Una de las claves de esta ciudad reside en que ha mantenido intacta gran parte de su estructura original sin verse amenazada por los deseos racionalistas de monarcas o arquitectos, siempre ansiosos por demoler las sinuosas y desordenadas construcciones en favor de líneas rectas, amplias avenidas y cuadrados perfectos. Al contrario, Londres ha sabido mantener su trazado desordenado, formado por aluvión y asimilación de suburbios y guetos. Nada similar a un ensanche, experimentos de ciudad jardín o utopías similares.

Porque el pragmatismo lleva a una sabia combinación de renovación y apego a las tradiciones, verdadera marca de la casa. Nada parece merecer el derribo (salvo las casas de los asesinos en serie para evitar la peregrinación de los morbosos del terror) y todo parece reaprovecharse. La casa en la que se instala el autor a su llegada a Londres es una antigua caballeriza del Victoria & Albert Museum, la actual mezquita Jamme Masjid en el East End fue previamente sinagoga, previamente iglesia metódica y anteriormente iglesia hugonote.
Queen Victoria
El Londres de Enric González es, fundamentalmente, el Londres del siglo XIX en adelante. Algunas referencias al siglo XVIII pero poco más se puede leer sobre épocas anteriores y es que la verdadera gloria de esta ciudad llega con el reinado de Victoria que terminó de moldearla y enriquecerla con alumbrado público, mejorando el saneamiento o embelleciendo sus calles con edificios como el Royal Albert Hall, el Parlamento de Westminster o el Covent Garden. De esa época datan los innumerables ejemplos de arquitectura neoclásica (en un intento por equiparar el Imperio Británico con las antiguas glorias de Grecia y Roma) y neogótico (en un intento de no perder de vista ese pasado medieval, casi de leyenda artúrica, del que también se enorgullecían).
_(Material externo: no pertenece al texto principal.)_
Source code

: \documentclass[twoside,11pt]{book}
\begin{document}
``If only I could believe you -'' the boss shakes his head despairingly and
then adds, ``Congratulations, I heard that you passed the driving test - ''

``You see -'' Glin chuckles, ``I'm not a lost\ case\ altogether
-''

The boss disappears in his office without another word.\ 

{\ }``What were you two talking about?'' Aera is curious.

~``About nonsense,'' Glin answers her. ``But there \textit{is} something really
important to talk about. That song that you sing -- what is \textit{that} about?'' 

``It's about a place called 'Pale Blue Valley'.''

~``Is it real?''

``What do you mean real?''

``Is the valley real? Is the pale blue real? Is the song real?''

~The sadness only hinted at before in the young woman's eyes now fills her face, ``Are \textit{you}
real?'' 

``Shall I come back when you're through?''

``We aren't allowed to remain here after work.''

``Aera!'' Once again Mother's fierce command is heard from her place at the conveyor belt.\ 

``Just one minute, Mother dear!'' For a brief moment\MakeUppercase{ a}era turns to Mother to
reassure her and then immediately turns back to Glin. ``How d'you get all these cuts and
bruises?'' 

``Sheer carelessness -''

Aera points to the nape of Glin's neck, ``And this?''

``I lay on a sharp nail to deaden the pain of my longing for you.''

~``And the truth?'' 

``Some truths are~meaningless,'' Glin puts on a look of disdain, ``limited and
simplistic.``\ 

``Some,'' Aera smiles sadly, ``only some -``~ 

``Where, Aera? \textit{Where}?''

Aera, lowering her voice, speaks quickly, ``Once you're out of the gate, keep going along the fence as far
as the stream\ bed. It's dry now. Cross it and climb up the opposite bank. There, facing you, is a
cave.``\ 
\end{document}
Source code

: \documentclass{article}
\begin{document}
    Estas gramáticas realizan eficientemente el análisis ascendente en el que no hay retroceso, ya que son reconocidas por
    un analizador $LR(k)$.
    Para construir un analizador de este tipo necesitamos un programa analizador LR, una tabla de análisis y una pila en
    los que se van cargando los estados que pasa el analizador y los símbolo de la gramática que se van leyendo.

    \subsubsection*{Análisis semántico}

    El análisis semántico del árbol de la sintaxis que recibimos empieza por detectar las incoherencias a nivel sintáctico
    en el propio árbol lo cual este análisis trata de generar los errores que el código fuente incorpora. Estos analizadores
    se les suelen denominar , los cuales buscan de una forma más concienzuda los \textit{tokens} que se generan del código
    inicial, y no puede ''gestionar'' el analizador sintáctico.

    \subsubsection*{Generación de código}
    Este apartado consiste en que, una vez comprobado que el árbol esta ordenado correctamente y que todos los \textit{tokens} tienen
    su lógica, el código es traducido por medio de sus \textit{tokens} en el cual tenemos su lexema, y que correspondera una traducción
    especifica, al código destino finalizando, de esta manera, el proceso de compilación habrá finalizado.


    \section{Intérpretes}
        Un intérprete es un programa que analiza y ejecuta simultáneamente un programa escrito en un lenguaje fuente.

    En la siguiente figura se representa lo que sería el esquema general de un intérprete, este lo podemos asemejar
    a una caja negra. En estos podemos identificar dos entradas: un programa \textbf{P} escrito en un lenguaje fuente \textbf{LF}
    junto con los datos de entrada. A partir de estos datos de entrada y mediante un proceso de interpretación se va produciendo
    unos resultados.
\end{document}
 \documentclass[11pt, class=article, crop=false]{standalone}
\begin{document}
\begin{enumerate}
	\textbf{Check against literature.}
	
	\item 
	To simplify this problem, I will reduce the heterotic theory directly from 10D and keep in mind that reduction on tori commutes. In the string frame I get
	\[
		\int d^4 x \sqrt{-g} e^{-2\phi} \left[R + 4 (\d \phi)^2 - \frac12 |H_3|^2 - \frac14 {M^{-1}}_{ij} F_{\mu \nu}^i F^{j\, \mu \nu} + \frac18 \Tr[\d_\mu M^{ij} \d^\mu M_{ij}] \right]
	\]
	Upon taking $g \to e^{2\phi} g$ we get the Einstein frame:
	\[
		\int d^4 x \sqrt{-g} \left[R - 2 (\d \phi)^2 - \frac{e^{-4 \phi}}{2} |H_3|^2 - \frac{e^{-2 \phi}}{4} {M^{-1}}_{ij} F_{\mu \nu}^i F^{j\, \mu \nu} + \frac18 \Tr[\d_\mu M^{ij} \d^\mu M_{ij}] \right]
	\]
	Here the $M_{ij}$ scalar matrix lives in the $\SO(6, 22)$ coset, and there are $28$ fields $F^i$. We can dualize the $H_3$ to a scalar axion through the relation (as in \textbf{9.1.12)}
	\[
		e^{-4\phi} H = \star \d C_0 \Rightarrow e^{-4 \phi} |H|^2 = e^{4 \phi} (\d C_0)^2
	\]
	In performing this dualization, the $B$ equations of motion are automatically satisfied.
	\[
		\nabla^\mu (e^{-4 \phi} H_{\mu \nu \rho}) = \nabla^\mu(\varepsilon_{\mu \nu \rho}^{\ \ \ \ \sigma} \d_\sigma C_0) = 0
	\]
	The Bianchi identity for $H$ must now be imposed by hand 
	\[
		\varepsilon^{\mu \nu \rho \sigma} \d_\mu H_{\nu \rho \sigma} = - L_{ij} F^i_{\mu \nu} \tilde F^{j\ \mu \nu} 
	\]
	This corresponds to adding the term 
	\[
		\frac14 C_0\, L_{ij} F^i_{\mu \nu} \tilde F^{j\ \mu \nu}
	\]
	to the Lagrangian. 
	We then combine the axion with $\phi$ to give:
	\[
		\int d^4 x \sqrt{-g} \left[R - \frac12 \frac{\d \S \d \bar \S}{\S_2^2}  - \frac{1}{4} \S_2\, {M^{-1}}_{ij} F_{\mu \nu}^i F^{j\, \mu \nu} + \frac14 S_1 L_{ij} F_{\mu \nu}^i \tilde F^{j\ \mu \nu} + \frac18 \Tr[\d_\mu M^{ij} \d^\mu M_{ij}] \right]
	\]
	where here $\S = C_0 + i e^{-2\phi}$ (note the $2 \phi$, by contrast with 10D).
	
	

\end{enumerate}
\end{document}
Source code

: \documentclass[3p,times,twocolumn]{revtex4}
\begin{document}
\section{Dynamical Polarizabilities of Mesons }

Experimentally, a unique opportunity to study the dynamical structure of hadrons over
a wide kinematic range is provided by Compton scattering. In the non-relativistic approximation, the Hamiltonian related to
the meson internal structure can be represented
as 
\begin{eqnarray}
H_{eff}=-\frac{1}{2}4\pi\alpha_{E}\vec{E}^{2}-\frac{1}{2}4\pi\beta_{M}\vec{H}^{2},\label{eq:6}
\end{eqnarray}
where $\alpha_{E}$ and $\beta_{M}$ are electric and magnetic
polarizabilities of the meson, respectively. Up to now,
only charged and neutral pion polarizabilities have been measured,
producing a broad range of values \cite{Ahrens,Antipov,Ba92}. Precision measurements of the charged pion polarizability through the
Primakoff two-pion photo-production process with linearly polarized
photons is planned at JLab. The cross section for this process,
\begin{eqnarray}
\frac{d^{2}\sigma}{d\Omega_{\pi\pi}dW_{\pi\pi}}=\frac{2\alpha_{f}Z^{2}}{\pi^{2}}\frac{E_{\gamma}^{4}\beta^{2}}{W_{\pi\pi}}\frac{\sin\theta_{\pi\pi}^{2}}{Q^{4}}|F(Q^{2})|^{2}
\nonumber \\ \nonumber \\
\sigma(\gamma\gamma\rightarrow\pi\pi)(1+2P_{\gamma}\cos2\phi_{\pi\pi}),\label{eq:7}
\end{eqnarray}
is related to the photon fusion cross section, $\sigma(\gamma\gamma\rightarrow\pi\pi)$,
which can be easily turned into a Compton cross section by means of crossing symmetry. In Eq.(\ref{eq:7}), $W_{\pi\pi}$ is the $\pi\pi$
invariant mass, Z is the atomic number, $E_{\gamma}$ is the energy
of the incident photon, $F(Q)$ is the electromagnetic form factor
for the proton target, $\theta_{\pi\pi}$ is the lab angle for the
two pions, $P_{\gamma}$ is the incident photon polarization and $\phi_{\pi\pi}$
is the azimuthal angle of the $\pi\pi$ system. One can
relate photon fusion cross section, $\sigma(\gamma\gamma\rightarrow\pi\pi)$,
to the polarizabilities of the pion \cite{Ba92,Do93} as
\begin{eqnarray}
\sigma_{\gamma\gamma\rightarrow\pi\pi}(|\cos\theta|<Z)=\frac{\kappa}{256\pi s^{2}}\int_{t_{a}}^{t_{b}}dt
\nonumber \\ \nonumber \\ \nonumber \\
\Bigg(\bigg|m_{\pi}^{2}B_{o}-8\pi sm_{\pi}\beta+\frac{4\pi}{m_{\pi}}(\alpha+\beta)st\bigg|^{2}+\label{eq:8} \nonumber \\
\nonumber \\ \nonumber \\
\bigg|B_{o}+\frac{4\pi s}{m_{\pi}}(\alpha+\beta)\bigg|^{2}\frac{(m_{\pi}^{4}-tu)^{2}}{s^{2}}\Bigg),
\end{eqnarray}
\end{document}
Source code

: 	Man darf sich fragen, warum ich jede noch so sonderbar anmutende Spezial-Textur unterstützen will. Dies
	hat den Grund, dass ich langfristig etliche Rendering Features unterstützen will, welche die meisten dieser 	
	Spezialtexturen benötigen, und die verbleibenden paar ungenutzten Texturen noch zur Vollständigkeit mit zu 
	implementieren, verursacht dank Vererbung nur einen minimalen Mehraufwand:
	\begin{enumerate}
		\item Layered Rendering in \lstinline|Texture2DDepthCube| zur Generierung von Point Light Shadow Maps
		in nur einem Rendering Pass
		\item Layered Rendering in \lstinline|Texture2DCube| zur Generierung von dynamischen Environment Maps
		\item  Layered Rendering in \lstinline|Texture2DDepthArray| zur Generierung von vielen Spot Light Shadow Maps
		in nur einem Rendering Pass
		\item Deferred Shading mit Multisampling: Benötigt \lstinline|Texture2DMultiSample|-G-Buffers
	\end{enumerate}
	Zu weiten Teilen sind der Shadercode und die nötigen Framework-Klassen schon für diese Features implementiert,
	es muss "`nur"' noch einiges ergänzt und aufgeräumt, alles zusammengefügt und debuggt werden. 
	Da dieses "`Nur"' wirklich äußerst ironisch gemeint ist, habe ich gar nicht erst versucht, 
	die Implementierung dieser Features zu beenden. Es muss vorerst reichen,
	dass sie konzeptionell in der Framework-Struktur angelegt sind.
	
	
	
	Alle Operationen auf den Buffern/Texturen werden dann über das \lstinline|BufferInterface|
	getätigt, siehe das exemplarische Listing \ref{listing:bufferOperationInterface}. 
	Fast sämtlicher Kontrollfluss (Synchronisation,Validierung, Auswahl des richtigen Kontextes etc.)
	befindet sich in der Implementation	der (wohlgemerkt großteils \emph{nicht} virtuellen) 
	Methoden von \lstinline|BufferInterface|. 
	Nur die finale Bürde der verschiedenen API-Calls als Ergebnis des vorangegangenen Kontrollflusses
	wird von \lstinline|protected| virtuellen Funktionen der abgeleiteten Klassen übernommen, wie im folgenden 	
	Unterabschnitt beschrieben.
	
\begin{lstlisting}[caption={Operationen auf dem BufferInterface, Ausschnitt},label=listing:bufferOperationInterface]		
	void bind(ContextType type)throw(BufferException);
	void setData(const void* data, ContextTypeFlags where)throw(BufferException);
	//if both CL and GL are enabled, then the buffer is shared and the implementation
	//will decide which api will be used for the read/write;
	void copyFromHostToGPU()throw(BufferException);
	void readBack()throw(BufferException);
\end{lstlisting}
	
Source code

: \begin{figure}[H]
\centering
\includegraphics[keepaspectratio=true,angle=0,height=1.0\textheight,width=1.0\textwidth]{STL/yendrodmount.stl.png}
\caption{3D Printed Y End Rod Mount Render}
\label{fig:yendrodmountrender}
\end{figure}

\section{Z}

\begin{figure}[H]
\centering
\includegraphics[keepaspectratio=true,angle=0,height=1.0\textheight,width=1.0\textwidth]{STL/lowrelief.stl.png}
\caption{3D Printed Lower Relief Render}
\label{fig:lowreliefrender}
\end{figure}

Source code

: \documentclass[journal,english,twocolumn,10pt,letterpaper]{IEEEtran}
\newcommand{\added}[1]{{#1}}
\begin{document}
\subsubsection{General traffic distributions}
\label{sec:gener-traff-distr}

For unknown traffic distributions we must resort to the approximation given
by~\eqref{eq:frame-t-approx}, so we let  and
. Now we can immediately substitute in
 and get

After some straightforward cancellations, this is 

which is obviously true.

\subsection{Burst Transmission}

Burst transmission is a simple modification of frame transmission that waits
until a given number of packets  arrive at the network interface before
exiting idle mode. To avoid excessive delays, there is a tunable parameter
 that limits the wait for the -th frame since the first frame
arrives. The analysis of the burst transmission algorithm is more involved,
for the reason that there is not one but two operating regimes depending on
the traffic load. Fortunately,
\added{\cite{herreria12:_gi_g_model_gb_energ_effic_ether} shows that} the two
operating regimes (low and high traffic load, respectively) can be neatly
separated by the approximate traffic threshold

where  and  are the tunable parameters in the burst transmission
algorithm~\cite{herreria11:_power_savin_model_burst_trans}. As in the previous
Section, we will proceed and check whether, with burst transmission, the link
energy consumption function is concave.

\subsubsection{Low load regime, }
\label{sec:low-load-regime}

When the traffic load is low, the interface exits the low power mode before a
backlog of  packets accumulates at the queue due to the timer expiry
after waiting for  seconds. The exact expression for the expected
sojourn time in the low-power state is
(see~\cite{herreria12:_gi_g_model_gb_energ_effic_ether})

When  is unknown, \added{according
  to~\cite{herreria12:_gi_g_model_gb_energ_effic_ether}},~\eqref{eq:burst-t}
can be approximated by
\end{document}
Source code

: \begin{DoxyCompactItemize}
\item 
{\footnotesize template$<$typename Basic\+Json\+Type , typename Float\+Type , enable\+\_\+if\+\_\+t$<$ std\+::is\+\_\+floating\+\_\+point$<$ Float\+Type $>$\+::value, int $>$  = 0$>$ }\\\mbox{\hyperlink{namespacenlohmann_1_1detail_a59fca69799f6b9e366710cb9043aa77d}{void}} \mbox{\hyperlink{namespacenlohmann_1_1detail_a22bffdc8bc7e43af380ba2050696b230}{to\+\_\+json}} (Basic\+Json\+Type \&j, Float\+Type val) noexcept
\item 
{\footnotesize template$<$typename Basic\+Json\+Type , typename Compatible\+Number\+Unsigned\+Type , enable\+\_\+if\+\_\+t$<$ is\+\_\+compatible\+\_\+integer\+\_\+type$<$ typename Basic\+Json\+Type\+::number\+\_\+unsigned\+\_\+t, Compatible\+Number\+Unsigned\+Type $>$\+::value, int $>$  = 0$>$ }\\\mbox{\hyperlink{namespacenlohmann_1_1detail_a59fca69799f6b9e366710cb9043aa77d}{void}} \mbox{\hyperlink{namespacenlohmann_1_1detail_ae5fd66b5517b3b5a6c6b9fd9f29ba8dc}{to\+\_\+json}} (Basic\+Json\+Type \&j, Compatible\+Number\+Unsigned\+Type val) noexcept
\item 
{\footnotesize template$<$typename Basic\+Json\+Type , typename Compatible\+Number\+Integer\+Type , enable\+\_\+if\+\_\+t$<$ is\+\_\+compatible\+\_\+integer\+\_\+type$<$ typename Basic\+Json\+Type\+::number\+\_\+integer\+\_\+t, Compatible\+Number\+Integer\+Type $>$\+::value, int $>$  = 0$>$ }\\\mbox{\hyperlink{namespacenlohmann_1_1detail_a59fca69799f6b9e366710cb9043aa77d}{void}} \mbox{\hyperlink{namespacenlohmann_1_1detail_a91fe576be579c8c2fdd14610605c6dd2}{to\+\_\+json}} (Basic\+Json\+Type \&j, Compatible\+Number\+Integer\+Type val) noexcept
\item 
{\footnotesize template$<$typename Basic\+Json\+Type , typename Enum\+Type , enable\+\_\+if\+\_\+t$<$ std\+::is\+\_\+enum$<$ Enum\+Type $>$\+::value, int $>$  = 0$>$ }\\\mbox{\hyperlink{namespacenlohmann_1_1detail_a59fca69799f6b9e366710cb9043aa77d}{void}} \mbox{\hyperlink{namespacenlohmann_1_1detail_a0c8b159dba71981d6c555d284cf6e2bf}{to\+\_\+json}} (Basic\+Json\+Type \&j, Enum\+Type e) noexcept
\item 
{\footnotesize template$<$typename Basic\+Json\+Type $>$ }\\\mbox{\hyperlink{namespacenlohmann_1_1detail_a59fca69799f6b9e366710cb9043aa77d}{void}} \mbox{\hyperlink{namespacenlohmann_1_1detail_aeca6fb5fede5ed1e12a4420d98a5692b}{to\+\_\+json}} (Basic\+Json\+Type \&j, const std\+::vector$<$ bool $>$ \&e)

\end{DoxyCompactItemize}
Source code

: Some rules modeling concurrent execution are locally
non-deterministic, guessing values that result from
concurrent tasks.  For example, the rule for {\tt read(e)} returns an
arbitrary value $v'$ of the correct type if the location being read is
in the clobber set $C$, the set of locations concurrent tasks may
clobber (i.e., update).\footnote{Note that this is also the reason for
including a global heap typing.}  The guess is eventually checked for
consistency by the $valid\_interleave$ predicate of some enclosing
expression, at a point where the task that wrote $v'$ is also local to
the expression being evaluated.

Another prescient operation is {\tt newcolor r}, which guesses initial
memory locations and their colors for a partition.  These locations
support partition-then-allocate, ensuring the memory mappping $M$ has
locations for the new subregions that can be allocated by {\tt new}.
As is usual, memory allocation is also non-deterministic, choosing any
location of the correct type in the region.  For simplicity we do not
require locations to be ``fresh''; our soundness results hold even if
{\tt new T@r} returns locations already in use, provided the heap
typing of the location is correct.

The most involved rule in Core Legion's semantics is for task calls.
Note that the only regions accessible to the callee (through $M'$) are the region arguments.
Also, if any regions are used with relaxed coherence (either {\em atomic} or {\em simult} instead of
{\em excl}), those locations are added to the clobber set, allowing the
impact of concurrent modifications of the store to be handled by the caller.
Creo haber dado a entender suficientemente que éste es un libro para amantes de Londres, no una guía para conocer la ciudad. Como tal, contará con nuestra anticipada benevolencia, si bien el principal reproche que podemos elevar contra el autor es su brevedad. Pero aunque estas páginas saben a poco, Londres nos reserva más historias de las que cualquier libro pueda guardar. Ahí están para quien quiera buscarlas. ¡Adiós!